How FerretDB stores BSON in JSONB

November 8, 2022 · 7 min read

FerretDB Team

In this article, we show how FerretDB stores and translates MongoDB's BSON format into JSONB in PostgreSQL.

At FerretDB, we are converting MongoDB wire protocol queries into SQL, to store information from BSON to PostgreSQL. To achieve this, we created our own mapping called PJSON which translates MongoDB's BSON format into PostgreSQL's JSONB.

Using BSON with JSONB offers us significantly faster operation, greater range of data types compared to regular JSON, and more flexibility in modeling data of any structure.

In this article, we'll show you how FerretDB converts and stores MongoDB data in PostgreSQL.

What is BSON?

BSON holds a collection of field name/value pairs which is called a document. It contains length information allowing serializer/deserializer to utilize it for the performance benefit. Additionally, it preserves the order of the fields. BSON also supports additional data types such as DateTime and binary.

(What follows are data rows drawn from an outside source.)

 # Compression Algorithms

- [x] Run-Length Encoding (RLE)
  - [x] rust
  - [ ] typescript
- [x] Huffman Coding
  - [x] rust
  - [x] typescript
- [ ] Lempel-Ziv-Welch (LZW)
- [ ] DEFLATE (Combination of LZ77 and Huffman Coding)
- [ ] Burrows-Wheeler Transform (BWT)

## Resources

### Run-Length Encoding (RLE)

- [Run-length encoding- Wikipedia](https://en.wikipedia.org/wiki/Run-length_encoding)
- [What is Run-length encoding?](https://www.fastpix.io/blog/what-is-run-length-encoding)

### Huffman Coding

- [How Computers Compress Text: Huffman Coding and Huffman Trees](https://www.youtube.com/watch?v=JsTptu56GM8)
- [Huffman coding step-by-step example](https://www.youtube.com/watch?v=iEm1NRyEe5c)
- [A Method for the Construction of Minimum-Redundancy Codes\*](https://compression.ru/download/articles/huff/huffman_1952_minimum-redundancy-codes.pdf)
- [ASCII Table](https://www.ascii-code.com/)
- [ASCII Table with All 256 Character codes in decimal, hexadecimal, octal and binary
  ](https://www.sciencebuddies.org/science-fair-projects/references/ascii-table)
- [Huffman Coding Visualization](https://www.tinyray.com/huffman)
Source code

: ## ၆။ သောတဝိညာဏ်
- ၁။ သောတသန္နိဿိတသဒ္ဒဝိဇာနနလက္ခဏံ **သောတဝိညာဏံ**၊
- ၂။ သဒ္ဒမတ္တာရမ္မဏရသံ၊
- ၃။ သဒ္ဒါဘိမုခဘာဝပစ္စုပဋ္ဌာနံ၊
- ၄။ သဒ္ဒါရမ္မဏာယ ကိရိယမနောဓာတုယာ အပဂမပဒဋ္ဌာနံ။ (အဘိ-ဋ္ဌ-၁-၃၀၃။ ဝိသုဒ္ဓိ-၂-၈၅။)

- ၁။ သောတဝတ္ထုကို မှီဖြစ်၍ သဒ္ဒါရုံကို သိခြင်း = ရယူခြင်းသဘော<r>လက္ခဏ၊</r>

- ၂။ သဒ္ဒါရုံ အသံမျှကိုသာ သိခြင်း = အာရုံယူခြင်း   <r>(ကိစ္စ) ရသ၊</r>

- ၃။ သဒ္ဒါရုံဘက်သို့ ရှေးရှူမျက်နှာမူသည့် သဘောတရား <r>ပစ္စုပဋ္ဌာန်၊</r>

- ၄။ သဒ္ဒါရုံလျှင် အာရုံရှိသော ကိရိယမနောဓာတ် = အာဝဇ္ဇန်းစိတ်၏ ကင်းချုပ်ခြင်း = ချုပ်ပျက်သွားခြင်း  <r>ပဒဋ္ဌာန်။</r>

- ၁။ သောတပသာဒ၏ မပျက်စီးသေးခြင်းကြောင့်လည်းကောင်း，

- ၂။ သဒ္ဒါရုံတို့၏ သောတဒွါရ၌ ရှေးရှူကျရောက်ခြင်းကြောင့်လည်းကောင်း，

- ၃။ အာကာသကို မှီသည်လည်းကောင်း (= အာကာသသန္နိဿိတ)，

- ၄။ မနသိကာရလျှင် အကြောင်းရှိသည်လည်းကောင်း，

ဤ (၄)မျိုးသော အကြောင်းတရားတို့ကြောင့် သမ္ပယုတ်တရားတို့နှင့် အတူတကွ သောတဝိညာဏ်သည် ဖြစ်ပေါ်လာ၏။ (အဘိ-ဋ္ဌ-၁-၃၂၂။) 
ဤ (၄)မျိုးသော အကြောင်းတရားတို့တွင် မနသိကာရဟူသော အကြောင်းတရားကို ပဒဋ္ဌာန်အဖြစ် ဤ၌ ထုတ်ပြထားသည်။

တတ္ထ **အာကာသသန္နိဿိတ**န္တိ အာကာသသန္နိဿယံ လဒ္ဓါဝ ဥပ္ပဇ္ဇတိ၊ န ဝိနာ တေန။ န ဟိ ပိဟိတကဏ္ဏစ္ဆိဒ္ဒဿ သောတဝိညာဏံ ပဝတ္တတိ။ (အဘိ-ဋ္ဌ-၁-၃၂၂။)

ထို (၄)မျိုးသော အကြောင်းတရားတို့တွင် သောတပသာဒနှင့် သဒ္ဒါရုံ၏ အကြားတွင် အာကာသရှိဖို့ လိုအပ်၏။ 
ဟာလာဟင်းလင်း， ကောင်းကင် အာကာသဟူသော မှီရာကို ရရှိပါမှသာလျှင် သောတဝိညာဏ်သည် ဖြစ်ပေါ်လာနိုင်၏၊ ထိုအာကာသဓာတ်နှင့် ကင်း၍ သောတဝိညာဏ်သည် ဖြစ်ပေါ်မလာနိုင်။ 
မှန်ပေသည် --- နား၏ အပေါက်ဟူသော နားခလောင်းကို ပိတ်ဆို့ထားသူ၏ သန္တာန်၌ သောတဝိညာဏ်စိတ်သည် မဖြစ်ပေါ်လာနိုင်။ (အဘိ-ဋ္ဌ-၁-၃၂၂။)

Let's look at an example of how a JSON is encoded in BSON. Here the hexadecimal \x00 notation represents 0000 0000 in bits and similarly \x12 represents 0001 0010. In BSON, \x00 is a byte used as a terminator to indicate the end of a document. In BSON, field names use cstring which are UTF-8 characters followed by \x00.

{ "foo": "bar" }


\x12\x00\x00\x00	Document length in little-endian int32 (18 bytes document)
\x02	string field type `\x02`, see the BSON spec
foo\x00	Cstring field name
\x04\x00\x00\x00bar\x00	String length in little-endian int32 `\x04\x00\x00\x00` (4 bytes string) followed by string value and trailing `\x00`
\x00	Document terminator

You notice that BSON is binary serialized so it is not human readable. It contains information about the length, and an explicitly defined field type.

At FerretDB, we use PostgreSQL as a database engine and we store JSON data in JSONB data type. In light of this, we need to store BSON equivalent information in JSON format without losing type information.

Introducing PJSON

To embed necessary information from BSON, we introduced special keys prefixed with $. PJSON contains $ followed by a character to embed information about types and the order of the fields. PJSON is designed to be serialized to JSONB. Let's look at a simple BSON with an ObjectId field and see how it is represented in PJSON.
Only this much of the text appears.